(Provided data begins)

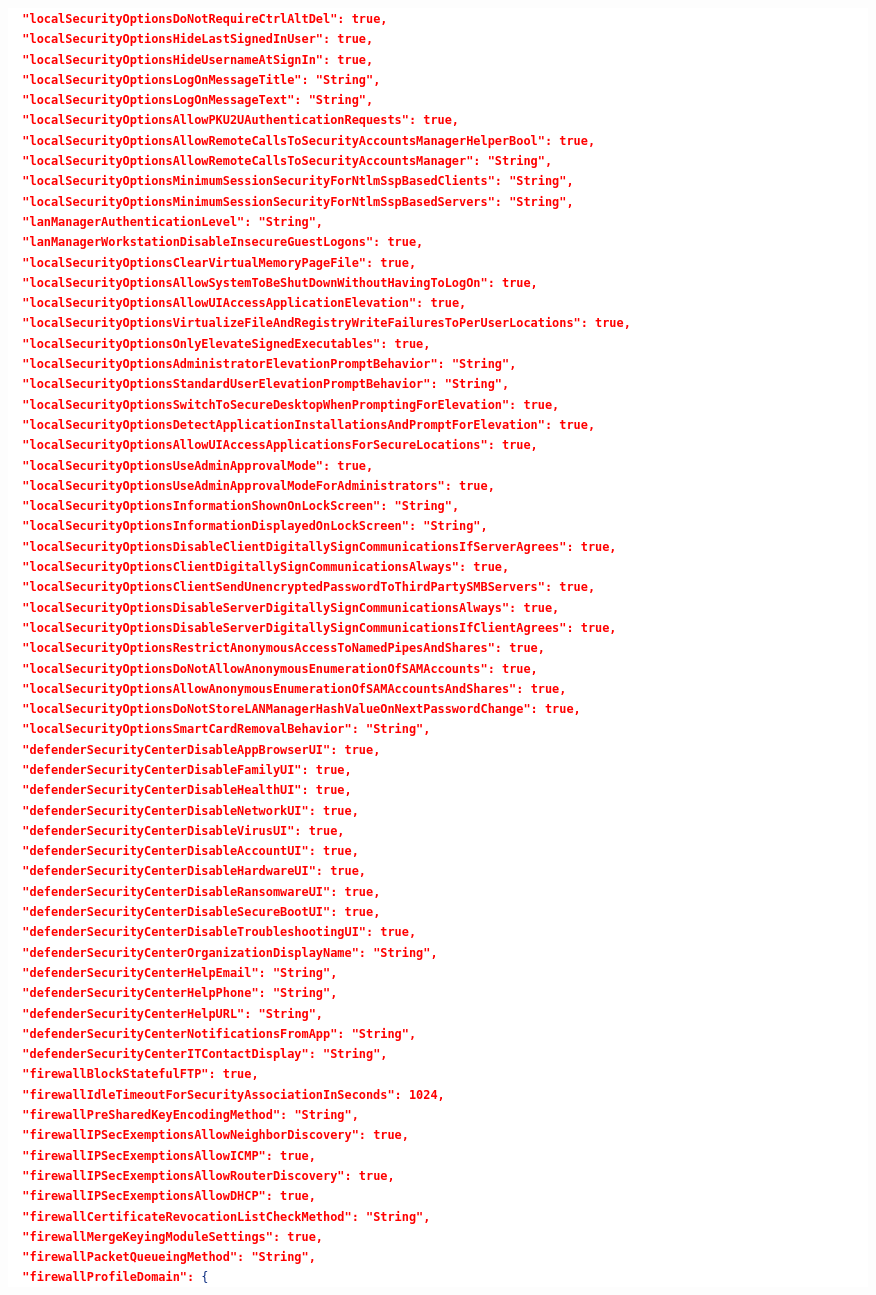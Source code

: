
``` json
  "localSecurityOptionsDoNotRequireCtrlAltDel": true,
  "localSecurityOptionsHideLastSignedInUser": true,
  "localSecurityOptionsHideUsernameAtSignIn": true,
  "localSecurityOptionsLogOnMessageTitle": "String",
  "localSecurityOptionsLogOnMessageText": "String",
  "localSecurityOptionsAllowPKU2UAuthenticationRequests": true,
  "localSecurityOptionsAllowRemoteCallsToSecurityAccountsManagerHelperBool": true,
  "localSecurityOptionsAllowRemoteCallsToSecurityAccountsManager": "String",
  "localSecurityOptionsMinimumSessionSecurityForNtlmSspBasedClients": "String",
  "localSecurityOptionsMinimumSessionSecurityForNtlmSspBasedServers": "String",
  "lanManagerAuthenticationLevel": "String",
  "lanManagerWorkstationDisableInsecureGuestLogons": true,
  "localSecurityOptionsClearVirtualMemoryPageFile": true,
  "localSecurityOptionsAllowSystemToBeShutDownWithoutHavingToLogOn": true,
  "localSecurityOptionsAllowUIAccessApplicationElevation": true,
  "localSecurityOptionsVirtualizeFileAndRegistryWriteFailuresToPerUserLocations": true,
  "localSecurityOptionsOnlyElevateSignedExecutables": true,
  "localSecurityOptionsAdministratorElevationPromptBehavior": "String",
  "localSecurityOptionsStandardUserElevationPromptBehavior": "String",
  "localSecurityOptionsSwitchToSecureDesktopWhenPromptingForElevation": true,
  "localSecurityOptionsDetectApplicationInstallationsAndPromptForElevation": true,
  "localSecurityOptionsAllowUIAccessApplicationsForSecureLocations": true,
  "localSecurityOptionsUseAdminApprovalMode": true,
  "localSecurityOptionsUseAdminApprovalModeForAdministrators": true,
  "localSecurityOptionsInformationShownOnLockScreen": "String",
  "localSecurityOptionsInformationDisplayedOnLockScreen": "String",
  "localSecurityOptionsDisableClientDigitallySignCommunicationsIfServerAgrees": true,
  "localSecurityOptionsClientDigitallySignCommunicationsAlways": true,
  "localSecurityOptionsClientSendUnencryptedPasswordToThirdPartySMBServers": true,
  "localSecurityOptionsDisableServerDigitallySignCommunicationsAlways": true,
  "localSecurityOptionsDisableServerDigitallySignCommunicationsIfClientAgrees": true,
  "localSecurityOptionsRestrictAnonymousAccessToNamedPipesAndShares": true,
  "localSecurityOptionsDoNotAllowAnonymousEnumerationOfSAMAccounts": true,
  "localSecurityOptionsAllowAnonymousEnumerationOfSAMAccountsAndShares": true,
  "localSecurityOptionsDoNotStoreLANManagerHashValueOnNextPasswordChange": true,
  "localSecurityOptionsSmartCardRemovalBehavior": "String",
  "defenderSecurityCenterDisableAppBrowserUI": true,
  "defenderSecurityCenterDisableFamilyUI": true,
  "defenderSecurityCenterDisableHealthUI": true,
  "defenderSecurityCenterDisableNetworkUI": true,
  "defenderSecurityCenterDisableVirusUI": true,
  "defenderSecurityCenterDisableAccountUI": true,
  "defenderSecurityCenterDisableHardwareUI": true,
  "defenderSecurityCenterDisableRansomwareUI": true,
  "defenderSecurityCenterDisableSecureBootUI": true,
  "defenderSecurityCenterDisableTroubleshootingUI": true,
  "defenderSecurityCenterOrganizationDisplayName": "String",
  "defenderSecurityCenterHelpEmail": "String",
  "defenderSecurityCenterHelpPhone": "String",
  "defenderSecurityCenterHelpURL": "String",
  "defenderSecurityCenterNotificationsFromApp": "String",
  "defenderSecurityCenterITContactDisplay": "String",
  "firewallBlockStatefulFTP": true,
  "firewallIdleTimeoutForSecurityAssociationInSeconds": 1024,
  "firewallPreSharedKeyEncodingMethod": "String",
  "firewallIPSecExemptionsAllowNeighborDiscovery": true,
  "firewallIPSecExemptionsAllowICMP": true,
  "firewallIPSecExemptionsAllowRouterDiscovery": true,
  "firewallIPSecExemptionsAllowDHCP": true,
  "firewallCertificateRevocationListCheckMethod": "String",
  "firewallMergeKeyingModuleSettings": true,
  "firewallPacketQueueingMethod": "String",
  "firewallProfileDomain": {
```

(Provided data ends)

### Try it
Your answer must be the records above, copied exactly, with no pictures.

### Answer area
Source code

:
``` json
  "localSecurityOptionsDoNotRequireCtrlAltDel": true,
  "localSecurityOptionsHideLastSignedInUser": true,
  "localSecurityOptionsHideUsernameAtSignIn": true,
  "localSecurityOptionsLogOnMessageTitle": "String",
  "localSecurityOptionsLogOnMessageText": "String",
  "localSecurityOptionsAllowPKU2UAuthenticationRequests": true,
  "localSecurityOptionsAllowRemoteCallsToSecurityAccountsManagerHelperBool": true,
  "localSecurityOptionsAllowRemoteCallsToSecurityAccountsManager": "String",
  "localSecurityOptionsMinimumSessionSecurityForNtlmSspBasedClients": "String",
  "localSecurityOptionsMinimumSessionSecurityForNtlmSspBasedServers": "String",
  "lanManagerAuthenticationLevel": "String",
  "lanManagerWorkstationDisableInsecureGuestLogons": true,
  "localSecurityOptionsClearVirtualMemoryPageFile": true,
  "localSecurityOptionsAllowSystemToBeShutDownWithoutHavingToLogOn": true,
  "localSecurityOptionsAllowUIAccessApplicationElevation": true,
  "localSecurityOptionsVirtualizeFileAndRegistryWriteFailuresToPerUserLocations": true,
  "localSecurityOptionsOnlyElevateSignedExecutables": true,
  "localSecurityOptionsAdministratorElevationPromptBehavior": "String",
  "localSecurityOptionsStandardUserElevationPromptBehavior": "String",
  "localSecurityOptionsSwitchToSecureDesktopWhenPromptingForElevation": true,
  "localSecurityOptionsDetectApplicationInstallationsAndPromptForElevation": true,
  "localSecurityOptionsAllowUIAccessApplicationsForSecureLocations": true,
  "localSecurityOptionsUseAdminApprovalMode": true,
  "localSecurityOptionsUseAdminApprovalModeForAdministrators": true,
  "localSecurityOptionsInformationShownOnLockScreen": "String",
  "localSecurityOptionsInformationDisplayedOnLockScreen": "String",
  "localSecurityOptionsDisableClientDigitallySignCommunicationsIfServerAgrees": true,
  "localSecurityOptionsClientDigitallySignCommunicationsAlways": true,
  "localSecurityOptionsClientSendUnencryptedPasswordToThirdPartySMBServers": true,
  "localSecurityOptionsDisableServerDigitallySignCommunicationsAlways": true,
  "localSecurityOptionsDisableServerDigitallySignCommunicationsIfClientAgrees": true,
  "localSecurityOptionsRestrictAnonymousAccessToNamedPipesAndShares": true,
  "localSecurityOptionsDoNotAllowAnonymousEnumerationOfSAMAccounts": true,
  "localSecurityOptionsAllowAnonymousEnumerationOfSAMAccountsAndShares": true,
  "localSecurityOptionsDoNotStoreLANManagerHashValueOnNextPasswordChange": true,
  "localSecurityOptionsSmartCardRemovalBehavior": "String",
  "defenderSecurityCenterDisableAppBrowserUI": true,
  "defenderSecurityCenterDisableFamilyUI": true,
  "defenderSecurityCenterDisableHealthUI": true,
  "defenderSecurityCenterDisableNetworkUI": true,
  "defenderSecurityCenterDisableVirusUI": true,
  "defenderSecurityCenterDisableAccountUI": true,
  "defenderSecurityCenterDisableHardwareUI": true,
  "defenderSecurityCenterDisableRansomwareUI": true,
  "defenderSecurityCenterDisableSecureBootUI": true,
  "defenderSecurityCenterDisableTroubleshootingUI": true,
  "defenderSecurityCenterOrganizationDisplayName": "String",
  "defenderSecurityCenterHelpEmail": "String",
  "defenderSecurityCenterHelpPhone": "String",
  "defenderSecurityCenterHelpURL": "String",
  "defenderSecurityCenterNotificationsFromApp": "String",
  "defenderSecurityCenterITContactDisplay": "String",
  "firewallBlockStatefulFTP": true,
  "firewallIdleTimeoutForSecurityAssociationInSeconds": 1024,
  "firewallPreSharedKeyEncodingMethod": "String",
  "firewallIPSecExemptionsAllowNeighborDiscovery": true,
  "firewallIPSecExemptionsAllowICMP": true,
  "firewallIPSecExemptionsAllowRouterDiscovery": true,
  "firewallIPSecExemptionsAllowDHCP": true,
  "firewallCertificateRevocationListCheckMethod": "String",
  "firewallMergeKeyingModuleSettings": true,
  "firewallPacketQueueingMethod": "String",
  "firewallProfileDomain": {
```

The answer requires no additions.